— WHAT THE EXERCISE ASKS —
Look through the lines below and extract any with the word "updating".
+ + + + +
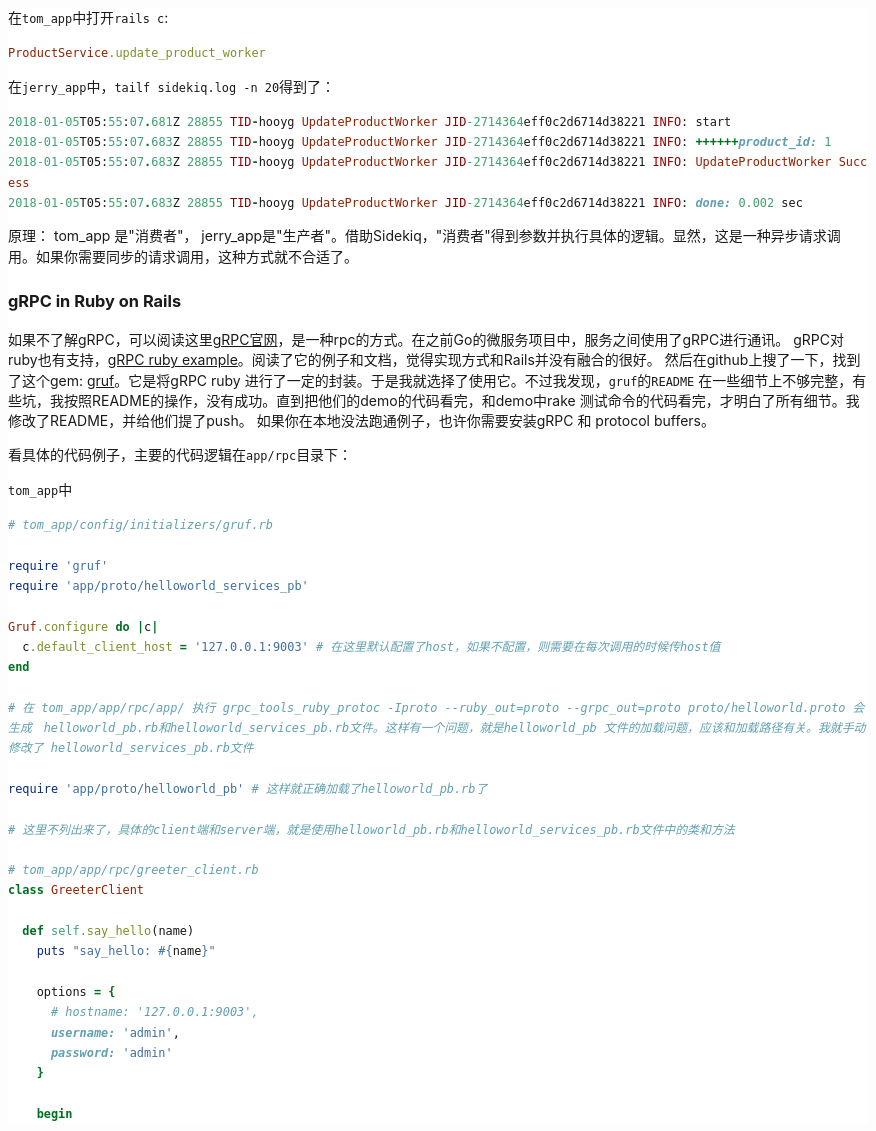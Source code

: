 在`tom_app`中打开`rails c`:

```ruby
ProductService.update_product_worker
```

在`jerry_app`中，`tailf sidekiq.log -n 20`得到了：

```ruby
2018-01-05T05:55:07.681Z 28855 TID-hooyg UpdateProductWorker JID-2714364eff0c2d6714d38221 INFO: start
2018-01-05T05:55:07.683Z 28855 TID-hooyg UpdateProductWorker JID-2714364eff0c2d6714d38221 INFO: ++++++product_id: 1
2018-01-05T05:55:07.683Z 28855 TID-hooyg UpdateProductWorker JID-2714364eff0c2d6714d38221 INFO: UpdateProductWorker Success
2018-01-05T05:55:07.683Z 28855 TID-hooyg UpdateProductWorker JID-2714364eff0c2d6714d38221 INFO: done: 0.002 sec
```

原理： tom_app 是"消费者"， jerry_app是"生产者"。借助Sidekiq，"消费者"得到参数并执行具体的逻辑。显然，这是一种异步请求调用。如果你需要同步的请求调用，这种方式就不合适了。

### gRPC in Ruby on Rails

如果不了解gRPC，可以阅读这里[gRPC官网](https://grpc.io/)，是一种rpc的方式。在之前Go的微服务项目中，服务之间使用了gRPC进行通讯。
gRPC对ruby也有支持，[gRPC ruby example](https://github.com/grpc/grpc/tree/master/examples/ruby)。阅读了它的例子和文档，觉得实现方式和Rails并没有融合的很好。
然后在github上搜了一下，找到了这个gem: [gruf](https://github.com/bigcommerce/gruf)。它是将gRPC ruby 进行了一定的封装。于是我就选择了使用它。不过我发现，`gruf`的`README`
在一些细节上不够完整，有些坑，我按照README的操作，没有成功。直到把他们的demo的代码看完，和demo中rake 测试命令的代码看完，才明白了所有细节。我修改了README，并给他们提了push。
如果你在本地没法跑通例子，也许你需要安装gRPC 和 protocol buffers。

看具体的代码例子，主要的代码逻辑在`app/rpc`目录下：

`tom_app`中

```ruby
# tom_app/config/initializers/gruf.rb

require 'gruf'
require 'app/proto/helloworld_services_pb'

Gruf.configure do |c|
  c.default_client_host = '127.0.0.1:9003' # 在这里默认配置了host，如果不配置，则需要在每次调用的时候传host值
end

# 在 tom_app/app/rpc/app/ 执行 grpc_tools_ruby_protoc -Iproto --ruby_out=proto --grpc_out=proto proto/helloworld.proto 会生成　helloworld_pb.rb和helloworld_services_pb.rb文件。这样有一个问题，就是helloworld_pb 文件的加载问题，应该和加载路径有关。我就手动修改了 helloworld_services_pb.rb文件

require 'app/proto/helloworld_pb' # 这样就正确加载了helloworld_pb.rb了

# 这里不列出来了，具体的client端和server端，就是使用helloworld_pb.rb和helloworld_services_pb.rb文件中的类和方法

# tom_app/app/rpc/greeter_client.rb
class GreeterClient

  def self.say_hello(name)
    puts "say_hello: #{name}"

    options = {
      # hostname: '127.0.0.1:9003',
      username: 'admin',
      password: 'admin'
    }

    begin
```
+ + + + +
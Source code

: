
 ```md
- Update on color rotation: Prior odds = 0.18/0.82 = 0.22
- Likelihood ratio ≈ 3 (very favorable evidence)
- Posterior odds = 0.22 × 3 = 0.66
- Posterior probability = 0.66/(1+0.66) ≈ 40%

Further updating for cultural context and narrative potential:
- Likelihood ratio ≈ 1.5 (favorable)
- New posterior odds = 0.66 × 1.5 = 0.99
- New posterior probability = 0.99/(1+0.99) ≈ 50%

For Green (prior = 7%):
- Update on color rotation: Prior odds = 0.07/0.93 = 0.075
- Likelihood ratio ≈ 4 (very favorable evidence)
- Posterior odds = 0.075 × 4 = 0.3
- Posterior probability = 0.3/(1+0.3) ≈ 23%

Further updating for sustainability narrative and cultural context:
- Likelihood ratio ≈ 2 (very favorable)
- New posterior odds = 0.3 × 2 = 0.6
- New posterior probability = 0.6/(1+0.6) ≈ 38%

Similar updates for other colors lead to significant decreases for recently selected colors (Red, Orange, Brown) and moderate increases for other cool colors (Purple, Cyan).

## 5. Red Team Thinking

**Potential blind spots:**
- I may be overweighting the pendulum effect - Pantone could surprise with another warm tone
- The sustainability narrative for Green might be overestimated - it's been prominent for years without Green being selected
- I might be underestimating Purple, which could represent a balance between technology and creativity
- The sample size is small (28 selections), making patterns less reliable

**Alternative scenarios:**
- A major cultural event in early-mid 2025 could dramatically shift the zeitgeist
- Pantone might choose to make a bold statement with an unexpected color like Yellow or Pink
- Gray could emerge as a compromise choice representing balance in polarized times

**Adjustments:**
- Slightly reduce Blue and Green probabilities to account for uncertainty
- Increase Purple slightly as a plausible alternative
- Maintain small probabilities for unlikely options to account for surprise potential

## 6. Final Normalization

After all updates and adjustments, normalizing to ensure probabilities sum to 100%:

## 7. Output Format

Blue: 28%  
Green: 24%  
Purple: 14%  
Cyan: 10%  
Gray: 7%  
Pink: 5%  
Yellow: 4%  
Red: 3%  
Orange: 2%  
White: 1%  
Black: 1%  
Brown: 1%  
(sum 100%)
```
+ + + + +
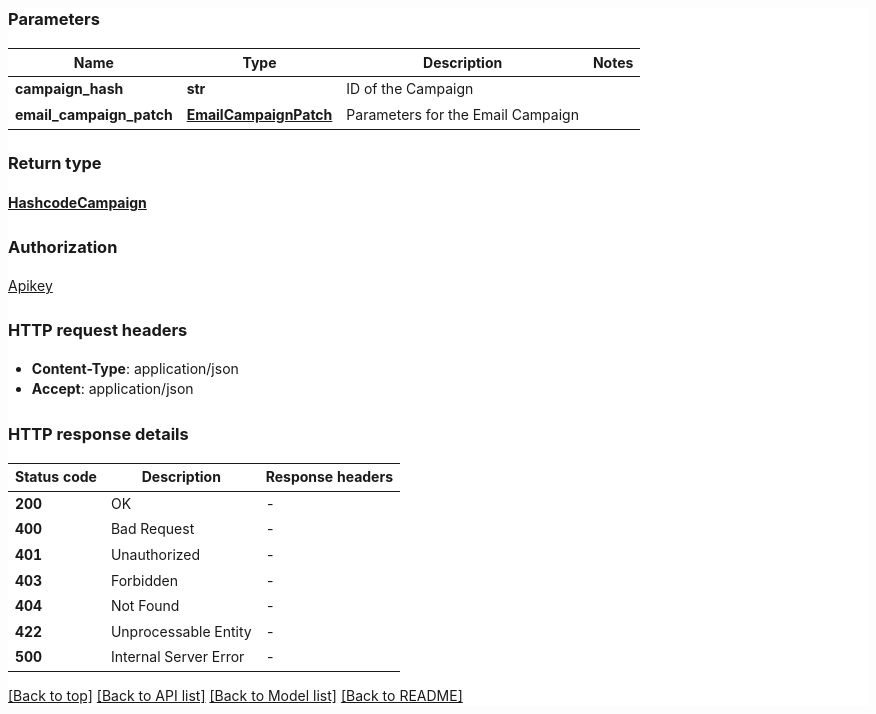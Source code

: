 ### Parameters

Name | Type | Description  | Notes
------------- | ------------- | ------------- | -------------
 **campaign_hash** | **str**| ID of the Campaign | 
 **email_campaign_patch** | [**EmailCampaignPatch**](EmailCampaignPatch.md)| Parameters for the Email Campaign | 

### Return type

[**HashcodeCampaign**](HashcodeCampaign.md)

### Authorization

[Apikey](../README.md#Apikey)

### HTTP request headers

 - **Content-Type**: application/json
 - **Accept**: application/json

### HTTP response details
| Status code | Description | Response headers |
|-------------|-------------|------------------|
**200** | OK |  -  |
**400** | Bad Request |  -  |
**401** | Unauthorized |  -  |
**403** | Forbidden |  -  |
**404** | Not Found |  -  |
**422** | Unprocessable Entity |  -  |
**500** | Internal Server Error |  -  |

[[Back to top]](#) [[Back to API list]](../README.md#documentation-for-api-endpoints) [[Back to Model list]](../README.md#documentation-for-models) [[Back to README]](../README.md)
+ + + + +
— SOLUTION TO THIS TASK —
Further updating for cultural context and narrative potential:
Further updating for sustainability narrative and cultural context:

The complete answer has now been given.